Hergen Blase, Geschäftsführer von GeNuss ohne PlaPla

Martin Ruckh ist Inhaber der „Böhmer Schuhe“ am Stadtkirchenplatz. Er wollte nach der zwangsweisen Ladenschließung den Verkauf nicht den großen Onlinehändler überlassen. Er schloss sich im Internet einer Plattform an, über die zahlreiche Schuhhändler ihre Waren anbieten. Ruckh vertrieb seine Schuhe mit einem Schlag in ganz Europa. Es sei eine Entscheidung „aus der Not heraus gewesen, um Platz in meinem Lager zu schaffen“, stellt er rückblickend fest. Glücklich ist er mit ihr nicht geworden. „70 Prozent der Pakete kommt zurück.“ Für ihn bedeutet das nicht allein Einnahmenverluste und zusätzliche Arbeit. Die langen Lieferwege, die nach einer Onlinebestellung Pakete aus seinem Lager zurücklegen, bezeichnet er als ökologische Katastrophe. Langsam kommen die Kunden aber wieder in seinen Laden. Im Wesentlichen verkauft er Kinderschuhe. Deren Füße sind während der Corona-Zeit gewachsen. Die der Erwachsenen hingegen nicht. Homeoffice und kaum Möglichkeiten, das Haus zu verlassen, verringern den Verschleiß an Straßenschuhen. Wie alle Einzelhändler, die auf Markenware setzen, hofft auch er, dass sich die Kunden stärker auf einen nachhaltigen Konsum besinnen.

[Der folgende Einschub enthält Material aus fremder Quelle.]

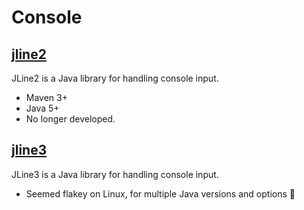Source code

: # Console

## [jline2](https://github.com/jline/jline2)
JLine2 is a Java library for handling console input.
- Maven 3+
- Java 5+
- No longer developed.

## [jline3](https://github.com/jline/jline3)
JLine3 is a Java library for handling console input. 
- Seemed flakey on Linux, for multiple Java versions and options 🙁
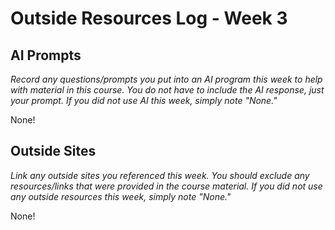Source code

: # Outside Resources Log - Week 3


## AI Prompts
_Record any questions/prompts you put into an AI program this week to help with material in this course. You do not have to include the AI response, just your prompt. If you did not use AI this week, simply note "None."_

None!

## Outside Sites
_Link any outside sites you referenced this week. You should exclude any resources/links that were provided in the course material. If you did not use any outside resources this week, simply note "None."_

None!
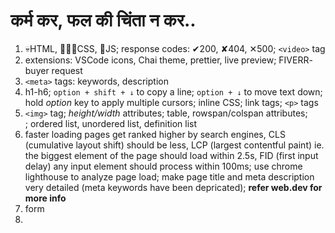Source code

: # कर्म कर, फल की चिंता न कर..

1. 💀HTML, 👩🏻‍🦰CSS, 🧠JS; response codes: ✔︎200, ✘404, ✕500; `<video>` tag
2. extensions: VSCode icons, Chai theme, prettier, live preview; FIVERR- buyer request
3. `<meta>` tags: keywords, description
4. h1-h6; `option + shift + ↓` to copy a line; `option + ↓` to move text down; hold _option_ key to apply multiple cursors; inline CSS; link tags; `<p>` tags
5. `<img>` tag; _height/width_ attributes; table, rowspan/colspan attributes; <br>; ordered list, unordered list, definition list
6. faster loading pages get ranked higher by search engines, CLS (cumulative layout shift) should be less, LCP (largest contentful paint) ie. the biggest element of the page should load within 2.5s, FID (first input delay) any input element should process within 100ms; use chrome lighthouse to analyze page load; make page title and meta description very detailed (meta keywords have been depricated); **refer web.dev for more info**
7. form
8.
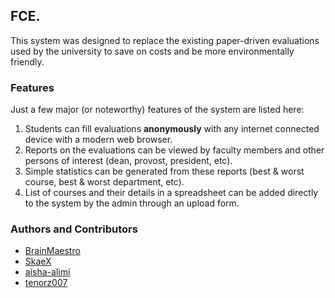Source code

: ## FCE.
This system was designed to replace the existing paper-driven evaluations used by the university to save on costs and be more environmentally friendly.

### Features
Just a few major (or noteworthy) features of the system are listed here:  
 
1. Students can fill evaluations **anonymously** with any internet connected device with a modern web browser.   
1. Reports on the evaluations can be viewed by faculty members and other persons of interest (dean, provost, president, etc).   
1. Simple statistics can be generated from these reports (best & worst course, best & worst department, etc).   
1. List of courses and their details in a spreadsheet can be added directly to the system by the admin through an upload form.

### Authors and Contributors
- [BrainMaestro](https://github.com/BrainMaestro)
- [SkaeX](https://github.com/SkaeX)
- [aisha-alimi](https://github.com/aisha-alimi)
- [tenorz007](https://github.com/tenorz007)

„Böhmer Schuhe“ am Stadtkirchenplatz

Das wünscht sich ebenso Klaus Peter Haidt, Inhaber des Modeshauses Kodweiss in der Oberen Markstraße. Seit über 100 Jahren kaufen dort Frauen vor allem elegante Kleidung ein. Onlineshopping ist keine Leidenschaft seiner Kundschaft, die überwiegend älter ist und sich durch Treue zum Laden auszeichnet. Trotzdem muss er sich einiges einfallen lassen, um zu den alten Umsätzen zurückzukehren. Insgesamt gibt sich Haidt aber optimistisch. Für Citymanager Fischer lässt sich der Optimismus auf den Einzelhandel übertragen. Trotz der schwierigen Zeiten habe sich der Innenstadtverein LUIS in diesem Jahr bereits um 19 Mitglieder vergrößert. Dies sei ein Zeichen, dass die Einzelhändler an die Zukunft glauben.